§ Exercise goal: If a picture appears in the records, skip it; copy everything else exactly.

##### Source records #####

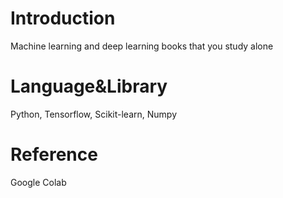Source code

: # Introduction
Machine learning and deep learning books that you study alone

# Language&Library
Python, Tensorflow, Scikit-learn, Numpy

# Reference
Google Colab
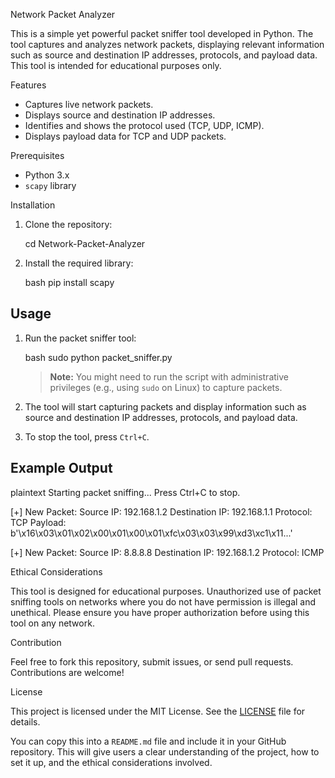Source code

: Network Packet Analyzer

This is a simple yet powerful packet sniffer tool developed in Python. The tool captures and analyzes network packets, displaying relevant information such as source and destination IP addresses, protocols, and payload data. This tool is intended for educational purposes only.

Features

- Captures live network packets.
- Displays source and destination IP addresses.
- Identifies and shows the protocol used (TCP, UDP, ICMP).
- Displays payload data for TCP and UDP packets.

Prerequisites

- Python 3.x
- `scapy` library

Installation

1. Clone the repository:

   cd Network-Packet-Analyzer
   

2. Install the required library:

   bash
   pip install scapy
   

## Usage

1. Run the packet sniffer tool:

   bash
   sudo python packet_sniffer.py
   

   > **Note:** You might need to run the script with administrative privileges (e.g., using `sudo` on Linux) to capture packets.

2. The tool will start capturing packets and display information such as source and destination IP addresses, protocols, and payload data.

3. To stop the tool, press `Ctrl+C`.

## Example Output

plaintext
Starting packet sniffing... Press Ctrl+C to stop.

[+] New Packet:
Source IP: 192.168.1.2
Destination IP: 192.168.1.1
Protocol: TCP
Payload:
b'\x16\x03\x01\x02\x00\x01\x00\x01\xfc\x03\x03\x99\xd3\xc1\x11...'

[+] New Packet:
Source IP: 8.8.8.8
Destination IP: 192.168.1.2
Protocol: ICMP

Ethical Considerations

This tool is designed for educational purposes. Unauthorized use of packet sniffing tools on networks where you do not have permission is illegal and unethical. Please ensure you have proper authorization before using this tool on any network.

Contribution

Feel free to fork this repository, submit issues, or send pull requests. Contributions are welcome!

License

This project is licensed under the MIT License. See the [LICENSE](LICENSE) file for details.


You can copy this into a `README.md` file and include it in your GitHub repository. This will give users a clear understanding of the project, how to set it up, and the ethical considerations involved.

#####

§ Expected output:
Source code

: # Introduction
Machine learning and deep learning books that you study alone

# Language&Library
Python, Tensorflow, Scikit-learn, Numpy

# Reference
Google Colab
Source code

: Network Packet Analyzer

This is a simple yet powerful packet sniffer tool developed in Python. The tool captures and analyzes network packets, displaying relevant information such as source and destination IP addresses, protocols, and payload data. This tool is intended for educational purposes only.

Features

- Captures live network packets.
- Displays source and destination IP addresses.
- Identifies and shows the protocol used (TCP, UDP, ICMP).
- Displays payload data for TCP and UDP packets.

Prerequisites

- Python 3.x
- `scapy` library

Installation

1. Clone the repository:

   cd Network-Packet-Analyzer
   

2. Install the required library:

   bash
   pip install scapy
   

## Usage

1. Run the packet sniffer tool:

   bash
   sudo python packet_sniffer.py
   

   > **Note:** You might need to run the script with administrative privileges (e.g., using `sudo` on Linux) to capture packets.

2. The tool will start capturing packets and display information such as source and destination IP addresses, protocols, and payload data.

3. To stop the tool, press `Ctrl+C`.

## Example Output

plaintext
Starting packet sniffing... Press Ctrl+C to stop.

[+] New Packet:
Source IP: 192.168.1.2
Destination IP: 192.168.1.1
Protocol: TCP
Payload:
b'\x16\x03\x01\x02\x00\x01\x00\x01\xfc\x03\x03\x99\xd3\xc1\x11...'

[+] New Packet:
Source IP: 8.8.8.8
Destination IP: 192.168.1.2
Protocol: ICMP

Ethical Considerations

This tool is designed for educational purposes. Unauthorized use of packet sniffing tools on networks where you do not have permission is illegal and unethical. Please ensure you have proper authorization before using this tool on any network.

Contribution

Feel free to fork this repository, submit issues, or send pull requests. Contributions are welcome!

License

This project is licensed under the MIT License. See the [LICENSE](LICENSE) file for details.


You can copy this into a `README.md` file and include it in your GitHub repository. This will give users a clear understanding of the project, how to set it up, and the ethical considerations involved.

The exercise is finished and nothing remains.